• Goal of the exercise: Starting at the line with "Create a file", copy each line through the last one below exactly as written, without any pictures.

• Listed entries:
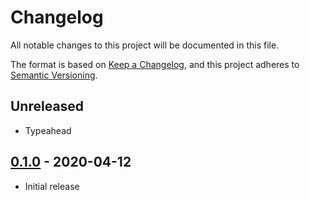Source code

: # Changelog

All notable changes to this project will be documented in this file.

The format is based on [Keep a Changelog](https://keepachangelog.com/en/1.0.0/),
and this project adheres to [Semantic Versioning](https://semver.org/spec/v2.0.0.html).

## Unreleased

- Typeahead

## [0.1.0](https://github.com/metonym/svelte-search/releases/tag/v0.1.0) - 2020-04-12

- Initial release
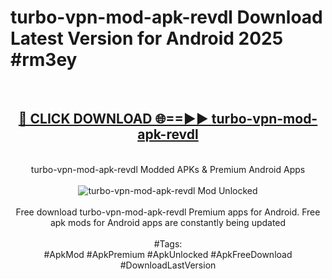 <h1>turbo-vpn-mod-apk-revdl Download Latest Version for Android 2025 #rm3ey</h1>
<br>
<div align="center">
<h2><a href="https://app.mediaupload.pro/?title=turbo-vpn-mod-apk-revdl&ref=4F" rel="nofollow">🔴 CLICK DOWNLOAD 🌐==►► turbo-vpn-mod-apk-revdl</a></h2>
<br>
turbo-vpn-mod-apk-revdl Modded APKs & Premium Android Apps
<br>
<br>
<a href="https://app.mediaupload.pro/?title=turbo-vpn-mod-apk-revdl&ref=4F" rel="nofollow" data-target="animated-image.originalLink"><img src="https://github.com/user-attachments/assets/0f9c940e-d8b0-45ae-aac7-cd30a18b3e1c" alt="turbo-vpn-mod-apk-revdl Mod Unlocked" style="max-width: 100%; display: inline-block;" data-target="animated-image.originalImage"></a>
<br><br>
Free download turbo-vpn-mod-apk-revdl Premium apps for Android. Free apk mods for Android apps are constantly being updated
<br><br>
#Tags:
<br>
#ApkMod #ApkPremium #ApkUnlocked #ApkFreeDownload #DownloadLastVersion
</div>
<br>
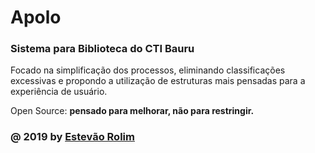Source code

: # Apolo
### Sistema para Biblioteca do CTI Bauru

Focado na simplificação dos processos, eliminando classificações excessivas e propondo a utilização de estruturas mais pensadas para a experiência de usuário.

Open Source: **pensado para melhorar, não para restringir.**

### @ 2019 by [Estevão Rolim](https://www.linkedin.com/in/estevaoprolim/)
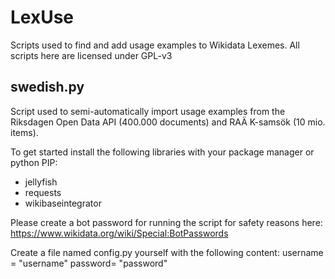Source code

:# LexUse
Scripts used to find and add usage examples to Wikidata Lexemes. All scripts here are licensed under GPL-v3

## swedish.py
Script used to semi-automatically import usage examples from the Riksdagen Open Data API (400.000 documents) and RAÄ K-samsök (10 mio. items). 

To get started install the following libraries with your package manager or python PIP:
* jellyfish
* requests
* wikibaseintegrator

Please create a bot password for running the script for
safety reasons here: https://www.wikidata.org/wiki/Special:BotPasswords

Create a file named config.py yourself with the following content:
username = "username"
password= "password"
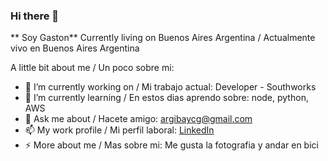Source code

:### Hi there 👋


** Soy Gaston** Currently living on Buenos Aires Argentina / Actualmente vivo en Buenos Aires Argentina

A little bit about me / Un poco sobre mi: 

- 🔭 I’m currently working on / Mi trabajo actual: Developer - Southworks
- 🌱 I’m currently learning / En estos dias aprendo sobre: node, python, AWS
- 💬 Ask me about / Hacete amigo: argibaycg@gmail.com
- 📫 My work profile / Mi perfil laboral: [LinkedIn](https://www.linkedin.com/in/argibaycg/)
- ⚡ More about me / Mas sobre mi: Me gusta la fotografia y andar en bici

• Problem solution:
Create a file named config.py yourself with the following content:
username = "username"
password= "password"
Source code

:### Hi there 👋


** Soy Gaston** Currently living on Buenos Aires Argentina / Actualmente vivo en Buenos Aires Argentina

A little bit about me / Un poco sobre mi: 

- 🔭 I’m currently working on / Mi trabajo actual: Developer - Southworks
- 🌱 I’m currently learning / En estos dias aprendo sobre: node, python, AWS
- 💬 Ask me about / Hacete amigo: argibaycg@gmail.com
- 📫 My work profile / Mi perfil laboral: [LinkedIn](https://www.linkedin.com/in/argibaycg/)
- ⚡ More about me / Mas sobre mi: Me gusta la fotografia y andar en bici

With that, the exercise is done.